Nothing in the records should be altered; retype them all exactly.

§ **Records supplied**:
────────────────
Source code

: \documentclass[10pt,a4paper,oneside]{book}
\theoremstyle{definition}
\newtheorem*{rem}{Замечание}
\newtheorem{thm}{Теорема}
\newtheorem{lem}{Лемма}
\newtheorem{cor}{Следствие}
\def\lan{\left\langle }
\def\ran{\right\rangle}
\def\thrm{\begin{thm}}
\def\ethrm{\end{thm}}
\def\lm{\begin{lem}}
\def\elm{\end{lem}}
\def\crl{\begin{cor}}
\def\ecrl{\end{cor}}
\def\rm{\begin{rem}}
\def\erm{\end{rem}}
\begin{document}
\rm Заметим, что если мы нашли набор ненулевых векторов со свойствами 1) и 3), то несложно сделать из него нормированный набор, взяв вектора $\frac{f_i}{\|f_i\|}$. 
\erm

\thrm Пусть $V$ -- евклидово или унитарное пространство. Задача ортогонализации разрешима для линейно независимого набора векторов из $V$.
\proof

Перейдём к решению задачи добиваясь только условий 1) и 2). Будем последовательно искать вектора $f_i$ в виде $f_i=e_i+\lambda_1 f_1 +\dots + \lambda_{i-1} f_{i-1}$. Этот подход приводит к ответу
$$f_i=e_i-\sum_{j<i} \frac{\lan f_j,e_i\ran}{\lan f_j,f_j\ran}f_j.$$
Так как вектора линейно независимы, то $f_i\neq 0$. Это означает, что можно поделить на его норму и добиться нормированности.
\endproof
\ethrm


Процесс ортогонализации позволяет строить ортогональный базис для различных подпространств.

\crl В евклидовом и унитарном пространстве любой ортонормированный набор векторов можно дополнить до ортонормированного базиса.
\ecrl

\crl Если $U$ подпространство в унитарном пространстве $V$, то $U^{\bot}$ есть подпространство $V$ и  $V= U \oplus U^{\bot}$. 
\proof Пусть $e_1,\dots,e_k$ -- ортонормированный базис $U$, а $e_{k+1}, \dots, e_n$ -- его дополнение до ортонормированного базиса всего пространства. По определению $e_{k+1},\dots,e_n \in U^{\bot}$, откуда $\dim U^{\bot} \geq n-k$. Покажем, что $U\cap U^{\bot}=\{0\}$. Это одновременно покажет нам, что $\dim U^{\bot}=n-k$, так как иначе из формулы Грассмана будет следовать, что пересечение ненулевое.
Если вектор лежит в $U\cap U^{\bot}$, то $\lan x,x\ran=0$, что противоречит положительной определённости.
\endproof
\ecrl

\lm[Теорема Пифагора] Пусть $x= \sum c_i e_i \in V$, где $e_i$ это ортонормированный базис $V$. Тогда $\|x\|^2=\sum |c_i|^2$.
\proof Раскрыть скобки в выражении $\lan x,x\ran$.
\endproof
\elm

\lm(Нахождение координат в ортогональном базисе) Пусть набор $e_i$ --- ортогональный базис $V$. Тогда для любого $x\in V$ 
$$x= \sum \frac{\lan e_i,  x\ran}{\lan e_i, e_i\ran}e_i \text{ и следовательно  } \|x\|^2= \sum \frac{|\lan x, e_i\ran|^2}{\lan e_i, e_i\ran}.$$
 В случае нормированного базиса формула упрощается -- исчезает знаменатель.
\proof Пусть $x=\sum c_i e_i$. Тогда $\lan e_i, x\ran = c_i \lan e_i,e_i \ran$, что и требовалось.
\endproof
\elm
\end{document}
────────────────
§ **Answer for this exercise**:
Source code

: \documentclass[10pt,a4paper,oneside]{book}
\theoremstyle{definition}
\newtheorem*{rem}{Замечание}
\newtheorem{thm}{Теорема}
\newtheorem{lem}{Лемма}
\newtheorem{cor}{Следствие}
\def\lan{\left\langle }
\def\ran{\right\rangle}
\def\thrm{\begin{thm}}
\def\ethrm{\end{thm}}
\def\lm{\begin{lem}}
\def\elm{\end{lem}}
\def\crl{\begin{cor}}
\def\ecrl{\end{cor}}
\def\rm{\begin{rem}}
\def\erm{\end{rem}}
\begin{document}
\rm Заметим, что если мы нашли набор ненулевых векторов со свойствами 1) и 3), то несложно сделать из него нормированный набор, взяв вектора $\frac{f_i}{\|f_i\|}$. 
\erm

\thrm Пусть $V$ -- евклидово или унитарное пространство. Задача ортогонализации разрешима для линейно независимого набора векторов из $V$.
\proof

Перейдём к решению задачи добиваясь только условий 1) и 2). Будем последовательно искать вектора $f_i$ в виде $f_i=e_i+\lambda_1 f_1 +\dots + \lambda_{i-1} f_{i-1}$. Этот подход приводит к ответу
$$f_i=e_i-\sum_{j<i} \frac{\lan f_j,e_i\ran}{\lan f_j,f_j\ran}f_j.$$
Так как вектора линейно независимы, то $f_i\neq 0$. Это означает, что можно поделить на его норму и добиться нормированности.
\endproof
\ethrm


Процесс ортогонализации позволяет строить ортогональный базис для различных подпространств.

\crl В евклидовом и унитарном пространстве любой ортонормированный набор векторов можно дополнить до ортонормированного базиса.
\ecrl

\crl Если $U$ подпространство в унитарном пространстве $V$, то $U^{\bot}$ есть подпространство $V$ и  $V= U \oplus U^{\bot}$. 
\proof Пусть $e_1,\dots,e_k$ -- ортонормированный базис $U$, а $e_{k+1}, \dots, e_n$ -- его дополнение до ортонормированного базиса всего пространства. По определению $e_{k+1},\dots,e_n \in U^{\bot}$, откуда $\dim U^{\bot} \geq n-k$. Покажем, что $U\cap U^{\bot}=\{0\}$. Это одновременно покажет нам, что $\dim U^{\bot}=n-k$, так как иначе из формулы Грассмана будет следовать, что пересечение ненулевое.
Если вектор лежит в $U\cap U^{\bot}$, то $\lan x,x\ran=0$, что противоречит положительной определённости.
\endproof
\ecrl

\lm[Теорема Пифагора] Пусть $x= \sum c_i e_i \in V$, где $e_i$ это ортонормированный базис $V$. Тогда $\|x\|^2=\sum |c_i|^2$.
\proof Раскрыть скобки в выражении $\lan x,x\ran$.
\endproof
\elm

\lm(Нахождение координат в ортогональном базисе) Пусть набор $e_i$ --- ортогональный базис $V$. Тогда для любого $x\in V$ 
$$x= \sum \frac{\lan e_i,  x\ran}{\lan e_i, e_i\ran}e_i \text{ и следовательно  } \|x\|^2= \sum \frac{|\lan x, e_i\ran|^2}{\lan e_i, e_i\ran}.$$
 В случае нормированного базиса формула упрощается -- исчезает знаменатель.
\proof Пусть $x=\sum c_i e_i$. Тогда $\lan e_i, x\ran = c_i \lan e_i,e_i \ran$, что и требовалось.
\endproof
\elm
\end{document}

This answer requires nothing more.